Tuesday, October 28, 2008

string encodings

I did a little research about the encodings used for JavaScript strings and contributed to a thread on the V8 list which eventually clarified some issues for me. It turns out JavaScript strings are broken in (at least) two ways:
  1. The JavaScript specification sometimes implies a string should be UTF-16 and sometimes implies a string should be UCS-2. Goofy!
  2. Each character in a UCS-2 string is a 16-bit quantity. By contrast, each character in a UTF-16 string may be a "surrogate pair" of two 16-bit quantities. Even though JavaScript sometimes implies strings should be UTF-16, its built-in support for string handling (including regular expressions) isn't savvy to surrogate pairs, which may ultimately lead to their being split or misinterpreted, producing garbage which may rattle around inside an application for a long time before anyone notices anything's amiss.
As well, I'm pretty sure there's lots of code (and coders) out there which (who) don't handle surrogate pairs correctly. (This isn't a flaw in JavaScript.)

I've decided strings will enter Counterpart as UCS-2 by default, and if they cannot be converted cleanly to UCS-2, Counterpart will throw an exception. This guarantees valid strings because UCS-2 is a proper subset of UTF-16, which means that any string which plays by the rules of UCS-2 also plays by the rules of UTF-16. The downside here is that Counterpart does not, by default, support UTF-16, which may annoy some folks.

The first practical effect of this policy is a change to org.icongarden.fileSystem.openFile.
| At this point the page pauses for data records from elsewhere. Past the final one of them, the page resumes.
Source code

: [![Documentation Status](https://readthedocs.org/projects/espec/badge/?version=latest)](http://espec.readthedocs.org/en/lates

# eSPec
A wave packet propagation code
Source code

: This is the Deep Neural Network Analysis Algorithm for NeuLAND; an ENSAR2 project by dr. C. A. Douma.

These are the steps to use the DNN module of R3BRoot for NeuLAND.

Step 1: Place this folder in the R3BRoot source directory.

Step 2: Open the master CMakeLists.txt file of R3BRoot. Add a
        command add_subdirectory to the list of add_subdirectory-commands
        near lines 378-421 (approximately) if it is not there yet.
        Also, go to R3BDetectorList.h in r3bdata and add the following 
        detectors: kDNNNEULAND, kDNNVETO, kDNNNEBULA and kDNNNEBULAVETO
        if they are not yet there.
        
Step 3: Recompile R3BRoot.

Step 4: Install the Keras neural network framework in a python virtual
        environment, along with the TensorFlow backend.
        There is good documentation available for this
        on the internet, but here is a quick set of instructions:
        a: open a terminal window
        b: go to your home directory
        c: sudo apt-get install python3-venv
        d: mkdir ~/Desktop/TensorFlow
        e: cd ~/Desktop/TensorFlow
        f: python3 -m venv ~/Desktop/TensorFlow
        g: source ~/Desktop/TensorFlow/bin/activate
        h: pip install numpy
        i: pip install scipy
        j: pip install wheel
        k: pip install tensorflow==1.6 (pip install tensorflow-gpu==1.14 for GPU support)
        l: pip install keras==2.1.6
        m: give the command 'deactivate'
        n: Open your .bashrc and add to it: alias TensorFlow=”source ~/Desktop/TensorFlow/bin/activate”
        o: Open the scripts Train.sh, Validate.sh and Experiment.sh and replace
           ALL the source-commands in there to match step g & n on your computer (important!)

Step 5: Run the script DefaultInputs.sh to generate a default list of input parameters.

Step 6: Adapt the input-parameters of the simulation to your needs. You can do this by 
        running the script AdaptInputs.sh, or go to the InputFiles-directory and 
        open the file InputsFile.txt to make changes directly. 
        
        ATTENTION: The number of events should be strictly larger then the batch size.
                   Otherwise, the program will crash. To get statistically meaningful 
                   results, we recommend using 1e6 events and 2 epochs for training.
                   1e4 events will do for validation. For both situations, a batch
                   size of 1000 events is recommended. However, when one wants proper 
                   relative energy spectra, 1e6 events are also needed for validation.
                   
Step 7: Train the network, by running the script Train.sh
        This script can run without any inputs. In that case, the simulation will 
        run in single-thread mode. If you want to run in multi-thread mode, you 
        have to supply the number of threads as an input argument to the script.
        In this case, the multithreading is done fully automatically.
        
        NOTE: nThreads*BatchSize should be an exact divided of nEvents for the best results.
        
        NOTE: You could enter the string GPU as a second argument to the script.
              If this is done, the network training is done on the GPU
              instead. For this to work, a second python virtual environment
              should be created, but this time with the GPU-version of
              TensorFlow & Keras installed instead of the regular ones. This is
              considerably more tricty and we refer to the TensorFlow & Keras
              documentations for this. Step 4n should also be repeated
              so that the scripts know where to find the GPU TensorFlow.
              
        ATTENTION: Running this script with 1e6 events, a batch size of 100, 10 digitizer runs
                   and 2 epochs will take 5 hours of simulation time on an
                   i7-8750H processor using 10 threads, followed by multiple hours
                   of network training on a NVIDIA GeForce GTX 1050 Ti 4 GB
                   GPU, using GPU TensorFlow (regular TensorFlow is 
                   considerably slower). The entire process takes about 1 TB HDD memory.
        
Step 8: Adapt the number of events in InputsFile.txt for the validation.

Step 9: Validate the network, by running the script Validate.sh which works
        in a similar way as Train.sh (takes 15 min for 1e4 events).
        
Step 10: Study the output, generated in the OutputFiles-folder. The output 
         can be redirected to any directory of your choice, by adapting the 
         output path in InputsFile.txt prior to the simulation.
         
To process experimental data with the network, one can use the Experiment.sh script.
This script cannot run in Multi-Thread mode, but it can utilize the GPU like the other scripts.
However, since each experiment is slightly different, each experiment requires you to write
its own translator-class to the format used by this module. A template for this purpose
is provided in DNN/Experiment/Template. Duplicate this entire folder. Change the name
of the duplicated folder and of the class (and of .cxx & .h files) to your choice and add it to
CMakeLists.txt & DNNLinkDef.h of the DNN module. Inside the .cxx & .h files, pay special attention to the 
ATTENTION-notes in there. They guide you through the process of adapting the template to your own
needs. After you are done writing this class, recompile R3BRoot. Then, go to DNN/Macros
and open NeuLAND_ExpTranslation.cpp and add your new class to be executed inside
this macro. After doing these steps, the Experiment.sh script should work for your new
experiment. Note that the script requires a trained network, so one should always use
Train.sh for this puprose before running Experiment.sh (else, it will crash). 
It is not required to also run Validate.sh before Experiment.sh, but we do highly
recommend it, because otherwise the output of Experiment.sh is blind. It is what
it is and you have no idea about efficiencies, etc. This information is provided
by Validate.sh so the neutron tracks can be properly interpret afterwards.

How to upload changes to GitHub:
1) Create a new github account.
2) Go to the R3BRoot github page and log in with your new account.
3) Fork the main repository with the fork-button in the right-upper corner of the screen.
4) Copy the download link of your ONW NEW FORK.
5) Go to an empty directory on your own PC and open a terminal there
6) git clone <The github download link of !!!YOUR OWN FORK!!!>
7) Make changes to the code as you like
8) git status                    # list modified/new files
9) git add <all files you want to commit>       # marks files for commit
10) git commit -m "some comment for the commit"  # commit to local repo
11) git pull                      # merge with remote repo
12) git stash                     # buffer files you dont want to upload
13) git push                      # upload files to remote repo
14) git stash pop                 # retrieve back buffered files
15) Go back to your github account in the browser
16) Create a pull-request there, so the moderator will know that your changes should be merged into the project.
It still has a property encoding which, if it's a string, names the encoding of the file. But if this property is instead an object, then the object may specify an encoding for both the file and the strings which will be read from the file. The file property, if present, overrides the default encoding of the file (UTF-8), and the string property, if present, overrides the default encoding of strings which will be read from the file (UCS-2). The only possibility other than the default for string is UTF-16.

This decision is somewhat paternalistic; for insight into why I chose to be this way, see the the aforementioned thread on the V8 list.

Sunday, October 19, 2008

debut JSON

I've checked in some JSON functionality, specifically a lightly modified version of Crockford's json2.js. Crockford's code had global effects, and I dislike that, so I made some changes. The parse and stringify functions appear within extensions.org.icongarden.json (big surprise). As well, the extension doesn't modify the prototype of Date, which means stringify doesn't convert instances of Date, which isn't part of JSON anyway. If I end up doing anything special with Date, it won't involve altering any prototype.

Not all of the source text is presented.